I'm not sure about the roller, but probably one of these:



It is from this site, which somebody posted in one of these friction threads. I actually like this whole kit. I think it could be an inexpensive/simple conversion. Just figure out how to either mount a motor in place of the engine directly, or offset, via a reduction. Hmm... you could take a 3220 with a long 1/2" shaft, and mount it just like the gas engines mount, but you wouldn't have the freewheeling roller. It could do regen, though. :wink: The easiest way to have it freewheel would be to do what Todd is doing, and put a oneway needle bearing in the roller. I'm afraid that might not survive the power levels I'm looking for (3-4kW... maybe more... ) so I'd probably stick to the tried and true method of sticking an Eno inside an HTD pulley, or a #25 sprocket, and drive that from the motor. There doesn't need to be much of a reduction, if any, as an Astro 3220's sweet spot is about 7500 rpm, which means a top speed around 28 MPH with the 1.25" roller. I can do that with my existing 3220 7-turn (kV: 97 in wye; 168 in delta...) in delta mode on a "standard" RC setup (ICE 160 + 12s LiPos...).

I don't need a super-high top-speed, but I'd like it to hit at least 30 mph. What I'm more interested in is low-end torque and quick acceleration. I'd start with a 12s LiPo setup, but as soon as somebody puts sensors on a 3220, I'm going to use one of Lyen's controllers, and an 18s2p pack.

-- Gary

 

[rhitee05]

I'm sidetracking my own thread, but that's okay - I'm allowed.

I wonder if you'd do better using a larger roller for a high-power drive. A larger roller (say 3" or 4") would have a larger contact patch with the tire and probably transmit power more effectively. Since you're planning to do belt drive already, there's no additional cost to make it a reduction to get the speeds correct for a larger roller. Reading that site, they do advertise it for use with engines up to ~4 HP, so maybe it'd be okay after all.

What I'm more interested in is low-end torque and quick acceleration.

With that 1.25" roller you'll have whiplash-inducing acceleration up to 30 MPH! :-D Assuming an average power of 3 kW that would be a 0-30 time of 3 seconds for 100 kg.

 

[GGoodrum]

Yes, sorry, I didn't mean to hijack your thread. I'll start a new one. I went ahead and ordered one of the full BikeMotorParts.com kits. Without the special roller shaft with the clutch bell on the end, which they were out of, the total price was $85. Amazingly low, for what you get. If I wanted a non-powder-coated plain version, it is only $75.

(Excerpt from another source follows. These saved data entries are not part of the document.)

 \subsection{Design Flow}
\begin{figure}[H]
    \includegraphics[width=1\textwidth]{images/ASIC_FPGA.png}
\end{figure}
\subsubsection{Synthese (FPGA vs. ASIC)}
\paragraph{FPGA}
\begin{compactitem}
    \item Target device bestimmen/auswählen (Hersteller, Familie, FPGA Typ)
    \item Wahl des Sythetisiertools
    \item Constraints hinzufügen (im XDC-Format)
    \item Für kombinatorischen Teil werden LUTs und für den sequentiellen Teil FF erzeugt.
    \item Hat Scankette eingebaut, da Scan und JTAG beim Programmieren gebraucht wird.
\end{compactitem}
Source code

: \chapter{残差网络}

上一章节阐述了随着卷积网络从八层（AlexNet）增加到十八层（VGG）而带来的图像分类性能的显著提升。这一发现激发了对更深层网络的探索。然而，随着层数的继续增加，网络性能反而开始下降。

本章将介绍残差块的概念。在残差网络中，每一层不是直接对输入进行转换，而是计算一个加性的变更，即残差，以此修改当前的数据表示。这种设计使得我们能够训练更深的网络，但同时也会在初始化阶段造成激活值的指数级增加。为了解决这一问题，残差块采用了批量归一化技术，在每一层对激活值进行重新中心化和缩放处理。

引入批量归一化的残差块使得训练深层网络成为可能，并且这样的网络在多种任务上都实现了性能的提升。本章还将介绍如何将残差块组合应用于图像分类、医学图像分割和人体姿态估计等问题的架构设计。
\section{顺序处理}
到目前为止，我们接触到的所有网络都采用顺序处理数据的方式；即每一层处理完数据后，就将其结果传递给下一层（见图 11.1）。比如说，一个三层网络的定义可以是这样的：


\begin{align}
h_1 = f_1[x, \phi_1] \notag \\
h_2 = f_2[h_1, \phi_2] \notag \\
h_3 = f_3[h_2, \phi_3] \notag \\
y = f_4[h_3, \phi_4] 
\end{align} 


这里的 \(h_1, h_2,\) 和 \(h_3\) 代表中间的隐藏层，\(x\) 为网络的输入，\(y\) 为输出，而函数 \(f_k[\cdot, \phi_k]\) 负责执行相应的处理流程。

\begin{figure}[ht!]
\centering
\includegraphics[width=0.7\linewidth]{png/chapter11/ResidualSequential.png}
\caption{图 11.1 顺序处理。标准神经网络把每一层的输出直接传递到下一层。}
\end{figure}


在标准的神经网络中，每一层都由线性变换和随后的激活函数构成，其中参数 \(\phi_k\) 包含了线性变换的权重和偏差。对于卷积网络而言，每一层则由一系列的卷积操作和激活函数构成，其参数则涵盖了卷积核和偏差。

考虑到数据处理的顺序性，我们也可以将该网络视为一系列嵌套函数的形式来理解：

Anyway, I thought I'd get one, and then figure out how to add the 3220, either directly replacing the engine, or with a reduction.

-- Gary

 

[michaelplogue]

I actually think the straight cone roller would be more practical. You'd have simple linear motion that can be handled with a wormscrew - or even a small servo or linear atuator. Just as easily a combo cable/spring system could be used. Also, you would have a straightforward and consistent pressure/tension system to keep the roller snug against the tire - which would be difficult to manage with a pivoting, curved roller system.

 

[Hillhater]

I actually think the straight cone roller would be more practical. You'd have simple linear motion that can be handled with a wormscrew - or even a small servo or linear atuator. Just as easily a combo cable/spring system could be used. Also, you would have a straightforward and consistent pressure/tension system to keep the roller snug against the tire - which would be difficult to manage with a pivoting, curved roller system.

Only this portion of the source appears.